According to an investigation by Le Monde, the crew of a French nuclear submarine inadvertently exposed patrol schedules and routes through their use of the fitness tracker Strava.
The Île Longue base, located in Brest harbor (Finistère), serves as a critical hub for France’s nuclear fleet, hosting four nuclear submarines. To ensure the security of the facility, 24/7 surveillance is maintained through drones and constant patrols, with access to the base strictly regulated.
Mobile phones are prohibited on the premises, and personnel are required to store them in designated lockers before entering. However, a data leak occurred nonetheless—via smartwatches used to record activities on Strava. Over the past decade, more than 450 Strava users were active within the base’s territory. Many individuals used their real names and public profiles, enabling journalists to uncover their identities.
One notable example is “Paul,” who recorded 16 workouts in January 2023. His route on February 3 passed alongside the docks housing the submarines. Subsequently, he disappeared from the app for nearly two months, returning only on March 25. Similar activity gaps were observed for users “Arthur” and “Charles,” suggesting their involvement in patrol missions. Paul explained his absence on Strava, mentioning the difficulty of resuming sports after “two and a half months in a waste box,” adding emojis of bubbles and a diving mask.
Despite enhanced security measures and patrols, this information leak became possible through the Strava fitness app, where personnel logged their runs. Analyzing user profiles revealed that workouts near the submarine docks often ceased for weeks, corresponding to the duration of submarine patrols.
The French Navy admitted that smartwatches might have bypassed security protocols despite existing bans. Representatives attributed such incidents to personnel negligence, asserting that they did not pose critical risks to the Île Longue base. However, the routes shared on Strava could enable foreign intelligence agencies to anticipate submarine deployment schedules—particularly concerning workouts conducted in the restricted dock area, where physical activity is notably rare.

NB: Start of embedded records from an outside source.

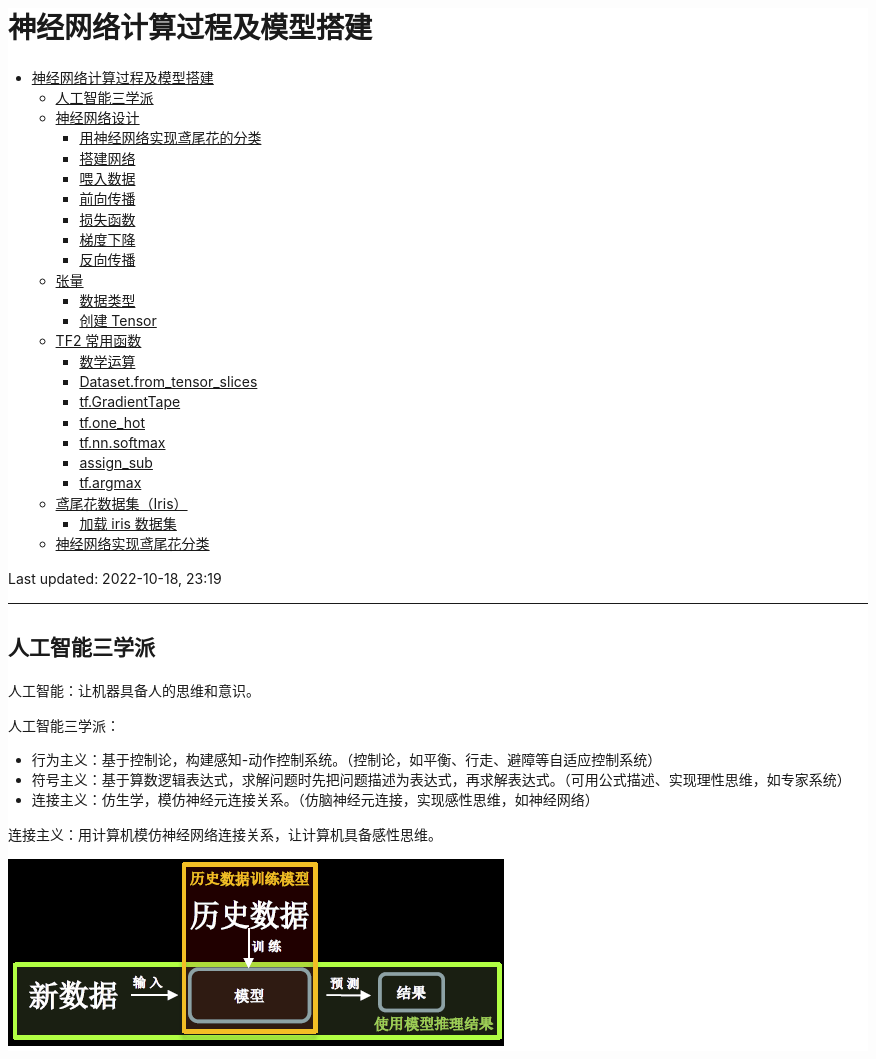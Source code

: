 # 神经网络计算过程及模型搭建

- [神经网络计算过程及模型搭建](#神经网络计算过程及模型搭建)
  - [人工智能三学派](#人工智能三学派)
  - [神经网络设计](#神经网络设计)
    - [用神经网络实现鸢尾花的分类](#用神经网络实现鸢尾花的分类)
    - [搭建网络](#搭建网络)
    - [喂入数据](#喂入数据)
    - [前向传播](#前向传播)
    - [损失函数](#损失函数)
    - [梯度下降](#梯度下降)
    - [反向传播](#反向传播)
  - [张量](#张量)
    - [数据类型](#数据类型)
    - [创建 Tensor](#创建-tensor)
  - [TF2 常用函数](#tf2-常用函数)
    - [数学运算](#数学运算)
    - [Dataset.from_tensor_slices](#datasetfrom_tensor_slices)
    - [tf.GradientTape](#tfgradienttape)
    - [tf.one_hot](#tfone_hot)
    - [tf.nn.softmax](#tfnnsoftmax)
    - [assign_sub](#assign_sub)
    - [tf.argmax](#tfargmax)
  - [鸢尾花数据集（Iris）](#鸢尾花数据集iris)
    - [加载 iris 数据集](#加载-iris-数据集)
  - [神经网络实现鸢尾花分类](#神经网络实现鸢尾花分类)

Last updated: 2022-10-18, 23:19
****

## 人工智能三学派

人工智能：让机器具备人的思维和意识。

人工智能三学派：

- 行为主义：基于控制论，构建感知-动作控制系统。（控制论，如平衡、行走、避障等自适应控制系统）
- 符号主义：基于算数逻辑表达式，求解问题时先把问题描述为表达式，再求解表达式。（可用公式描述、实现理性思维，如专家系统）
- 连接主义：仿生学，模仿神经元连接关系。（仿脑神经元连接，实现感性思维，如神经网络）

连接主义：用计算机模仿神经网络连接关系，让计算机具备感性思维。

![](images/2022-10-17-00-32-18.png)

While the French Navy maintains that its security measures ensure safe patrols, experts emphasize that absolute protection is unattainable. The Strava issue highlights the pressing need for stricter enforcement of security protocols and measures to prevent similar leaks.
This is not the first time Strava has exposed sensitive user data. Previously, Le Monde reported significant security risks for Joe Biden, Donald Trump, and Kamala Harris. Movements of their security personnel, including members of the U.S. Secret Service, were trackable via Strava. In 2023, researchers used the app’s heat map feature to identify users’ home addresses. Furthermore, it was discovered that Strava could disclose personal data to strangers in proximity due to default privacy settings.
The recurring leaks underline the importance of revising app privacy configurations and enforcing stringent digital security practices to safeguard sensitive information.